Melhor sorte teve o Airbus A330-243 da Air
Transat que, no dia 24 de agosto de 2001, se viu obrigado a divergir para a
Terceira para uma aterragem de emergência nas Lajes.
Este voo tinha tudo para correr mal:
a meio da viagem, surge, no cockpit, um aviso num dos sistemas alertando
os pilotos para um problema técnico num dos motores. Passados alguns minutos
são de novo alertados para uma situação de desequilíbrio da quantidade de
combustível entre os dois grupos principais que alimentam os dois motores.
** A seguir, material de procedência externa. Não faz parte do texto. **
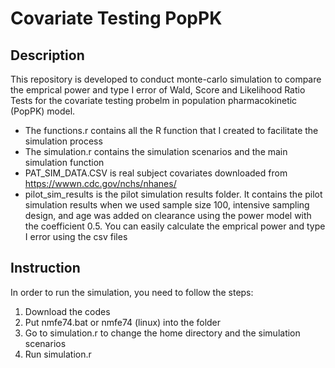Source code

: # Covariate Testing PopPK

## Description 
This repository is developed to conduct monte-carlo simulation to compare the emprical power and type I error of Wald, Score and Likelihood Ratio Tests for the covariate testing probelm in population pharmacokinetic (PopPK) model.

- The functions.r contains all the R function that I created to facilitate the simulation process
- The simulation.r contains the simulation scenarios and the main simulation function
- PAT_SIM_DATA.CSV is real subject covariates downloaded from https://wwwn.cdc.gov/nchs/nhanes/
- pilot_sim_results is the pilot simulation results folder. It contains the pilot simulation results when we used sample size 100, intensive sampling design, and age was added on clearance using the power model with the coefficient 0.5. You can easily calculate the emprical power and type I error using the csv files


## Instruction
In order to run the simulation, you need to follow the steps:

1. Download the codes
2. Put nmfe74.bat or nmfe74 (linux) into the folder
3. Go to simulation.r to change the home directory and the simulation scenarios
4. Run simulation.r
Os
pilotos tentam compreender a razão para este misterioso desequilíbrio. Com as
indicações de combustível cada vez mais baixas, e sem explicação lógica, o
comandante decide divergir o voo para a Base Aérea das Lajes.
Subitamente os dois motores do avião
param por total falta de combustível. É uma situação dramática, a meio do
oceano o avião mergulha na noite escura em direção ao abismo. Dentro do cockpit
os pilotos lutam desesperadamente para trazerem o avião sob controlo. Na cabine
de passageiros o caos, o drama, o medo e o horror instalam-se definitivamente.
A amaragem é cada vez mais uma realidade. Há gritos, choros, rezas, ataques de pânico
e histerismo.
A cerca de 120 km da Terceira, e durante 15
minutos até conseguir aterrar na pista de forma milagrosa, aconteceu aquele que
é ainda hoje considerado o maior voo planado da história da aviação
(neste tipo de avião).
Estamos a falar de um Airbus com 200 toneladas que, sem motores a funcionar, esteve a planar durante 15 minutos, e conseguiu aterrar com todos os passageiros sãos e salvos. Para tal, pesaram 4 fatores decisivos; a competência e a perícia do comandante e do piloto; a boa comunicação estabelecida do controlador de tráfego aéreo de serviço nas Lajes com os pilotos; a circunstância de, em Toronto, o avião ter sido abastecido com 4,5 toneladas de combustível em excesso; e as boas condições meteorológicas verificadas na altura nas Lajes. E, já agora, convém também não descurar o fator sorte. Sorte que aqui deve ser entendida como o tremendo esforço que os pilotos fizeram para evitar o azar.